28 novembre 2010
Zibaldino domenicale
“Le passioni tristi, l’impotenza e il fatalismo non mancano di un certo fascino. È una tentazione farsi sedurre dal canto delle sirene della disperazione, assaporare l’attesa del peggio, lasciarsi avvolgere dalla notte apocalittica che, dalla minaccia nucleare alla minaccia terroristica, cala come un manto a ricoprire ogni altra realtà. È a questo che ciascuno di noi deve resistere… creando. Infatti sappiamo bene che le passioni tristi sono una costruzione, un modo di interpretare il reale e non il reale stesso. Non possono far altro che arretrare di fronte allo sviluppo di pratiche gioiose”.
M. Benasayag-G. Schmit, L’epoca delle passioni tristi
Quali sarebbero, esattamente, queste passioni tristi?
Miguel Benasayag e Gérard Schmit sono due psichiatri francesi che hanno rilanciato l’espressione “passioni tristi”, usata per la prima volta da Baruch Spinoza (Etica, IV, 8) per qualificare passioni che paralizzano la vita. Oggi passione triste è per i due autori l’abbandonarsi alla resa interiore di fronte al futuro vissuto come una minaccia.
Grazie mille Lanfranco.
Ora posso affermare di averle conosciute, queste passioni tristi…
Non sempre dipende da noi, gioire e lasciare prevalere la creatività.

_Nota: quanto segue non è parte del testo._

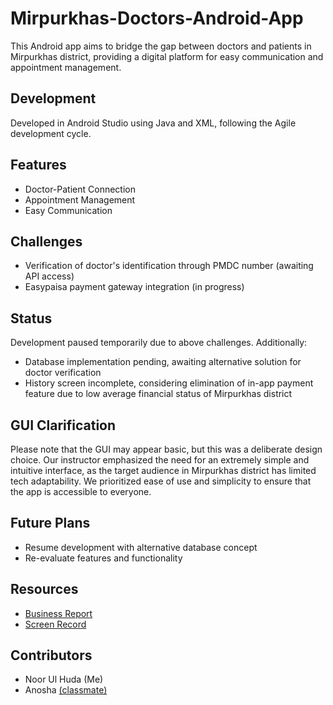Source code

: # Mirpurkhas-Doctors-Android-App
This Android app aims to bridge the gap between doctors and patients in Mirpurkhas district, providing a digital platform for easy communication and appointment management.
## Development
Developed in Android Studio using Java and XML, following the Agile development cycle. 
## Features

- Doctor-Patient Connection
- Appointment Management
- Easy Communication

## Challenges

- Verification of doctor's identification through PMDC number (awaiting API access)
- Easypaisa payment gateway integration (in progress)

## Status

Development paused temporarily due to above challenges. Additionally:
- Database implementation pending, awaiting alternative solution for doctor verification
- History screen incomplete, considering elimination of in-app payment feature due to low average financial status of Mirpurkhas district

## GUI Clarification

Please note that the GUI may appear basic, but this was a deliberate design choice. Our instructor emphasized the need for an extremely simple and intuitive interface, as the target audience in Mirpurkhas district has limited tech adaptability. We prioritized ease of use and simplicity to ensure that the app is accessible to everyone.

## Future Plans

- Resume development with alternative database concept
- Re-evaluate features and functionality

## Resources

- [Business Report](https://drive.google.com/file/d/1B8Z2DR_HLet-yjs9SAAY-p_E8s71pYPW/view?usp=sharing)
- [Screen Record](https://photos.google.com/share/AF1QipMNdgitfoA09ajnEICvGi4A2ivWCy-8Tur7Anm8lK-3zGjPWBSEPmyerD7tniHG1g?key=OGhTOF9PSHU1N0VBSktYSGhlM2E2RG1BR2pmUGtB)

## Contributors

- Noor Ul Huda (Me)
- Anosha [(classmate)](https://www.linkedin.com/in/anosha-sadia-92585124a/)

A volte si resta sopraffatti dagli eventi e, ogni volta che cerchi di rialzarti, arriva una nuova tempesta. E dopo svariate tempeste della vita può capitare anche che rialzarsi sia complicato. Non sono d’accordo con l’autore, questa affermazione non tiene in conto la soggettività e le molteplici circostanze della vita. Laura
Capisco cosa intendi Laura e concordo sul fatto che a volte sia difficile gioire, alcuni eventi investono e trascinano le nostre esistenze…onde altissime, difficili da cavalcare e noi restiamo aggrappati alla tavola da surf aspettando il tempo giusto che tarda ad arrivare… Tuttavia, ritengo che l’invito degli autori sia generale, rivolto a tutti, perché chiunque può “resitere…creando”. La visione di uno può divenire quella di molti e, in questo caso, la nostra convivenza non potrebbe che giovarne.
Ho questo libro sul comodino da anni! Da leggere!!

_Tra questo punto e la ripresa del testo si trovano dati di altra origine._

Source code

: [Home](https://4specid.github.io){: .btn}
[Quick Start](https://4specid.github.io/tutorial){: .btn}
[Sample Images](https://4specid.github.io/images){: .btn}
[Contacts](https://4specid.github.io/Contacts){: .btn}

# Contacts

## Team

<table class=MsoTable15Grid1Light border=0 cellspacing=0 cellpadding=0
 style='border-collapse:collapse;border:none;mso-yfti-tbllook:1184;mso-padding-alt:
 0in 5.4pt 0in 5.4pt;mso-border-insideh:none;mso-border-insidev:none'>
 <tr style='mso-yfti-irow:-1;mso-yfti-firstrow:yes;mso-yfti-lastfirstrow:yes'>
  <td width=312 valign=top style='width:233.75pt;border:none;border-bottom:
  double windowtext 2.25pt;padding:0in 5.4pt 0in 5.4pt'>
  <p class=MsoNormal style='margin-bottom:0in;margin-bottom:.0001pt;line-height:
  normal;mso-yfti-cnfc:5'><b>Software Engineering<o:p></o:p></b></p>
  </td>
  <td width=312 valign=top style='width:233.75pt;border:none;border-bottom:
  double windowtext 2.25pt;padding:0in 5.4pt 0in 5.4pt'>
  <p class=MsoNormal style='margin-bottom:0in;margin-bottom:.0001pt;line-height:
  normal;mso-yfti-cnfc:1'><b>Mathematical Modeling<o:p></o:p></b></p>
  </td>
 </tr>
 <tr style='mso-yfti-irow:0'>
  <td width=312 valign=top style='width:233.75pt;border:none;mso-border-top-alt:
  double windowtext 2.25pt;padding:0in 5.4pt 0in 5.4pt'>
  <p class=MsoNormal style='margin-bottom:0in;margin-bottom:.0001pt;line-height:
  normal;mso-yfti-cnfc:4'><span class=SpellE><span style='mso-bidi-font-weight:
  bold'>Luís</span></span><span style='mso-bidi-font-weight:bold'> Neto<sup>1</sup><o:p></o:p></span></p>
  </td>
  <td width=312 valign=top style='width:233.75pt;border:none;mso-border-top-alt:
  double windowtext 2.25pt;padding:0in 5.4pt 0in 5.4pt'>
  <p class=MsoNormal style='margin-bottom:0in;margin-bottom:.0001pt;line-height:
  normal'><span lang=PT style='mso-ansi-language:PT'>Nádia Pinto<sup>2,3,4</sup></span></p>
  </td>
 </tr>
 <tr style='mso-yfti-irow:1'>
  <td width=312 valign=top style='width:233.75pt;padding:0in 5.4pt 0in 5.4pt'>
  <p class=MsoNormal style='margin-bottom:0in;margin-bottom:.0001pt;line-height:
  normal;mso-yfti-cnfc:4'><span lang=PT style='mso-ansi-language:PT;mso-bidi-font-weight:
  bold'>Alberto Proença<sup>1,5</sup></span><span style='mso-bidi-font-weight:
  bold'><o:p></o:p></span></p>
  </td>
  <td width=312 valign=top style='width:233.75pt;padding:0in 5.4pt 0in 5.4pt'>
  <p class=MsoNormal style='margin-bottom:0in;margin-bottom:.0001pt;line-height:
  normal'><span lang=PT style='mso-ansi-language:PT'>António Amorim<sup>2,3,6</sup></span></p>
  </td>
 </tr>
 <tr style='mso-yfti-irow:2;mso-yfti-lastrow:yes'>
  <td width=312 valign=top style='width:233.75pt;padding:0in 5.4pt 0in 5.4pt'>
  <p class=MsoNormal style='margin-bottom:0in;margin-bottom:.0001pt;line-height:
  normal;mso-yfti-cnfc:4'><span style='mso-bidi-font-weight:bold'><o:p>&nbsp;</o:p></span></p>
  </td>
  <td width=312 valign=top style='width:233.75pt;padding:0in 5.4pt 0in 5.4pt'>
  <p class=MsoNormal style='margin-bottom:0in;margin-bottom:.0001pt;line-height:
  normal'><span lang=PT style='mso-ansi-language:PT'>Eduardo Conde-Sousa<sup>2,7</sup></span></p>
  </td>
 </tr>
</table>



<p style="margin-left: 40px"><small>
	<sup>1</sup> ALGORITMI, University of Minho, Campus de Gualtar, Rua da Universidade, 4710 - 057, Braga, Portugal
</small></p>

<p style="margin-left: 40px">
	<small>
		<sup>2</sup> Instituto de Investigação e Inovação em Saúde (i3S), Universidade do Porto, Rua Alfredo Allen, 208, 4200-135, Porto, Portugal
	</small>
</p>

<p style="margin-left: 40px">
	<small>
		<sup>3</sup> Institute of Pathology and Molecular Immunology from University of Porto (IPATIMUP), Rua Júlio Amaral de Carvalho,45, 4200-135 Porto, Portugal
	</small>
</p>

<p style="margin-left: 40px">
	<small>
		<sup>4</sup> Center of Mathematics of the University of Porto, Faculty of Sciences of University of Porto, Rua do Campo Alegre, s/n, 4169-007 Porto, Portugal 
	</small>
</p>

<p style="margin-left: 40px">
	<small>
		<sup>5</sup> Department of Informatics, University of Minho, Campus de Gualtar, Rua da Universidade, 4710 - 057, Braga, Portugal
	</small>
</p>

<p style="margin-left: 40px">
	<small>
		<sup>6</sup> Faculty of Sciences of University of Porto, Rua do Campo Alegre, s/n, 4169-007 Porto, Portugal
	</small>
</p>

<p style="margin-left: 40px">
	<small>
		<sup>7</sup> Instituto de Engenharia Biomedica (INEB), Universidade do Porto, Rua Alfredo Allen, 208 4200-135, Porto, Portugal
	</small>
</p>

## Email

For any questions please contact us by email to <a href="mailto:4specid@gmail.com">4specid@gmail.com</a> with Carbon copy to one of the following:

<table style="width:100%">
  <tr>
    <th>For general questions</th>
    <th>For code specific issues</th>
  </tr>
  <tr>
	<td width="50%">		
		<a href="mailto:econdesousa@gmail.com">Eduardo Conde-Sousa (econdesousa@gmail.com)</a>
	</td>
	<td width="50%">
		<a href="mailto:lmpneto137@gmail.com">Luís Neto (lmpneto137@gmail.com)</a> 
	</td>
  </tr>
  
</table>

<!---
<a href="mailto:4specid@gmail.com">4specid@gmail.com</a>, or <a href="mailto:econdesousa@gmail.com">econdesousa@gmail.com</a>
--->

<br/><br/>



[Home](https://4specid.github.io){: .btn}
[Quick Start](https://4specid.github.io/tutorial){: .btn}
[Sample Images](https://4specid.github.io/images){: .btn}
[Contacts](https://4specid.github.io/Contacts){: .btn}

Simona, anche i più bravi surfisti , a volte, sono travolti da onde così complicate da non poterne prevedere l’andamento. Il vero problema , secondo me, e’ generalizzare. Anche o più grandi forgiatori di parole e immagini hanno avuto i loro cali creativi. Forse l’autore vuole indicare una tensione ideale , un percorso ideale,quella della creatività. Il resto e’ affidato alla pura soggettività .

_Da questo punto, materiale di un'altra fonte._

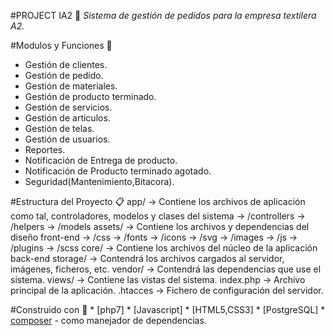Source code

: #PROJECT IA2 🚀
_Sistema de gestión de pedidos para la empresa textilera A2._

#Modulos y Funciones 📌
 * Gestión de clientes.<br>
 * Gestión de pedido.<br>
 * Gestión de materiales. <br>
 *  Gestión de producto terminado.<br>
 *  Gestión de servicios.<br>
 *  Gestión de articulos.<br>
 *  Gestión de telas.<br>
 *  Gestión de usuarios.<br>
 * Reportes.<br>
 * Notificación de Entrega de producto.<br>
 * Notificación de Producto terminado agotado.<br>
 * Seguridad(Mantenimiento,Bitacora).<br>

#Estructura del Proyecto 📋
    app/ → Contiene los archivos de aplicación como tal, controladores, modelos y clases del sistema
      → /controllers
      → /helpers
      → /models
    assets/ → Contiene los archivos y dependencias del diseño front-end
        → /css
        → /fonts
        → /icons
        → /svg
        → /images
        → /js
        → /plugins
        → /scss
    core/ → Contiene los archivos del núcleo de la aplicación back-end
    storage/ → Contendrá los archivos cargados al servidor, imágenes, ficheros, etc.
    vendor/ → Contendrá las dependencias que use el sistema.
    views/ → Contiene las vistas del sistema.
    index.php →  Archivo principal de la aplicación.
    .htacces →  Fichero de configuración del servidor.
    
#Construido con 🔧
    * [php7]
    * [Javascript]
    * [HTML5,CSS3]
    * [PostgreSQL]
    * [composer](https://getcomposer.org/) - como manejador de dependencias.
    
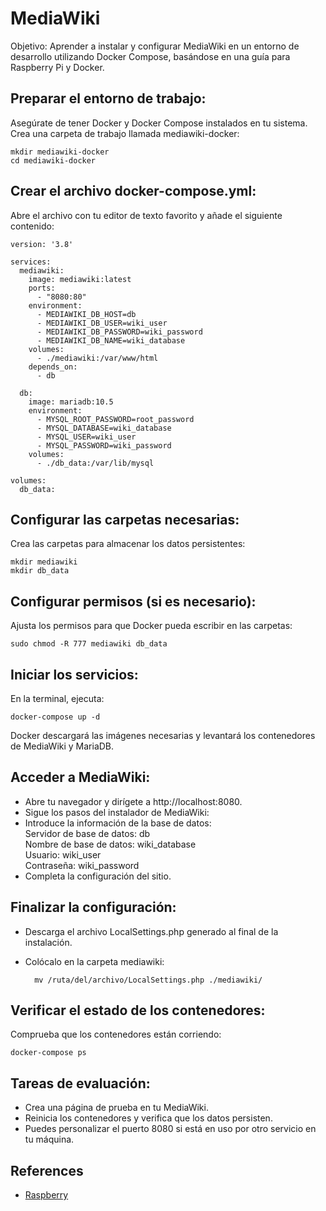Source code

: # MediaWiki

Objetivo: Aprender a instalar y configurar MediaWiki en un entorno de desarrollo utilizando Docker Compose, basándose en una guía para Raspberry Pi y Docker.

## Preparar el entorno de trabajo:
Asegúrate de tener Docker y Docker Compose instalados en tu sistema.
Crea una carpeta de trabajo llamada mediawiki-docker:

    mkdir mediawiki-docker
    cd mediawiki-docker

## Crear el archivo docker-compose.yml:

Abre el archivo con tu editor de texto favorito y añade el siguiente contenido:

    version: '3.8'

    services:
      mediawiki:
        image: mediawiki:latest
        ports:
          - "8080:80"
        environment:
          - MEDIAWIKI_DB_HOST=db
          - MEDIAWIKI_DB_USER=wiki_user
          - MEDIAWIKI_DB_PASSWORD=wiki_password
          - MEDIAWIKI_DB_NAME=wiki_database
        volumes:
          - ./mediawiki:/var/www/html
        depends_on:
          - db

      db:
        image: mariadb:10.5
        environment:
          - MYSQL_ROOT_PASSWORD=root_password
          - MYSQL_DATABASE=wiki_database
          - MYSQL_USER=wiki_user
          - MYSQL_PASSWORD=wiki_password
        volumes:
          - ./db_data:/var/lib/mysql

    volumes:
      db_data:

## Configurar las carpetas necesarias:

Crea las carpetas para almacenar los datos persistentes:

    mkdir mediawiki
    mkdir db_data

## Configurar permisos (si es necesario):

Ajusta los permisos para que Docker pueda escribir en las carpetas:

    sudo chmod -R 777 mediawiki db_data

## Iniciar los servicios:

En la terminal, ejecuta:

    docker-compose up -d

Docker descargará las imágenes necesarias y levantará los contenedores de MediaWiki y MariaDB.

## Acceder a MediaWiki:

- Abre tu navegador y dirígete a http://localhost:8080.
- Sigue los pasos del instalador de MediaWiki:
- Introduce la información de la base de datos: <br>
    Servidor de base de datos: db<br>
    Nombre de base de datos: wiki_database<br>
    Usuario: wiki_user<br>
    Contraseña: wiki_password<br>
- Completa la configuración del sitio.

## Finalizar la configuración:

- Descarga el archivo LocalSettings.php generado al final de la instalación.
- Colócalo en la carpeta mediawiki:

        mv /ruta/del/archivo/LocalSettings.php ./mediawiki/

## Verificar el estado de los contenedores:

Comprueba que los contenedores están corriendo:

    docker-compose ps

## Tareas de evaluación:

- Crea una página de prueba en tu MediaWiki.
- Reinicia los contenedores y verifica que los datos persisten.
- Puedes personalizar el puerto 8080 si está en uso por otro servicio en tu máquina.

## References

- [Raspberry](https://peppe8o.com/personal-mediawiki-with-raspberry-pi-and-docker/)
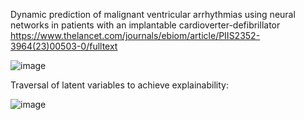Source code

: Dynamic prediction of malignant ventricular arrhythmias using neural networks in patients with an implantable cardioverter-defibrillator
https://www.thelancet.com/journals/ebiom/article/PIIS2352-3964(23)00503-0/fulltext

![image](https://github.com/mzhkolk/DEEP-RISK-project/assets/72930961/2e2f76e0-a4db-4d1b-87b8-9cf323b70c25)




Traversal of latent variables to achieve explainability:

![image](https://github.com/mzhkolk/DEEP-RISK-project/assets/72930961/eb3c4aaf-911f-44b4-bee7-a895587b7c7b)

E’ bellissimo vivere e saper resistere…creando!
Creare è: amare, nonostante le delusioni, credere, nonostante le infedeltà, lavorare sebbene la fatica ti stordisca.
La ragione non ti permetterà di far questo, ma tu fallo. Non hai niente da perdere giacchè le onde complicate travolgeranno sempre la nostra vità.
Avvalorare ottimismo e/o pessimismo degli altri, significa: non esistere! o frantumare quell’insulso barlume di esistenza, se c’è.
Ricorda: prima di esistere, bisogna essere, e per essere, non bisogna essere nessun altro.
La tristezza è l’avamposto della creazione. Ricordate Troisi e Pino Daniele?
Per creare una canzone è necessario soffrire un po’ … ma per creare un film bisogna soffrire tantissimo ….
Scrivere da tristi è più facile. Le immagini vengo fuori insolite, taglienti, dramatiche. Ma scrivere da felici, staccandosi un attimo dalla vita in cui sguazzi con pienezza, è più bello, è vero, e la gente ne ha sete.
…come è vero, anche se non ci avevo mai riflettuto.